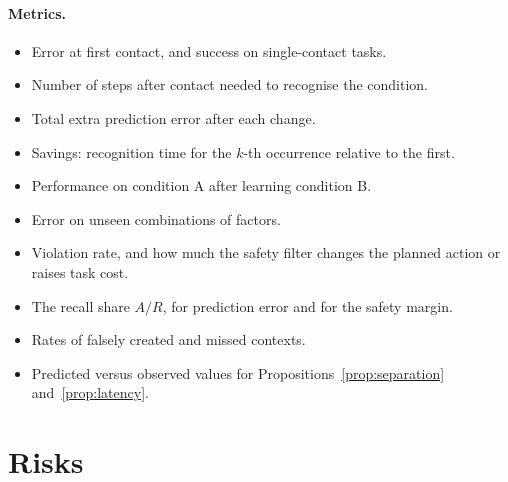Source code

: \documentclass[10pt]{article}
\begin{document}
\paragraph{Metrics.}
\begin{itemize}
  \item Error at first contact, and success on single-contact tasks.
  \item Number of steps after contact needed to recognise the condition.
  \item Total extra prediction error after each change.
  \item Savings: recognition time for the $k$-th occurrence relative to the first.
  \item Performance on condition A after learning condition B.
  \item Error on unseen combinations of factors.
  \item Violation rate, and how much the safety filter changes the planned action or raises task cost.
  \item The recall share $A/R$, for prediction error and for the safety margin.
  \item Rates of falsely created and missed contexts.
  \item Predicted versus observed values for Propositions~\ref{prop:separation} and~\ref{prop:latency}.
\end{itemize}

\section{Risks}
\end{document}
------------
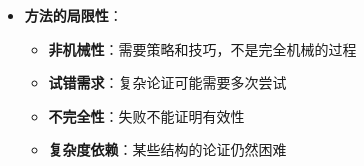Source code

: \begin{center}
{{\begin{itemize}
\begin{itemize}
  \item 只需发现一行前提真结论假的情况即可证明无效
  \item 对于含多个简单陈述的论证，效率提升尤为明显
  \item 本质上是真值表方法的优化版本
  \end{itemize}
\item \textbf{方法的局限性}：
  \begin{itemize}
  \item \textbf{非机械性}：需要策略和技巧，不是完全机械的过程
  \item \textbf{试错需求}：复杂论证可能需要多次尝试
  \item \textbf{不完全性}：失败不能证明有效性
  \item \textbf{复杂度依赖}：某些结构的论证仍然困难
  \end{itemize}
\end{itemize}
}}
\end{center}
------------
HOW TO COMPLETE THIS TASK: Determine how many lines of the records contain the word "prediction". Reply with the number by itself.

TASK RESPONSE: 2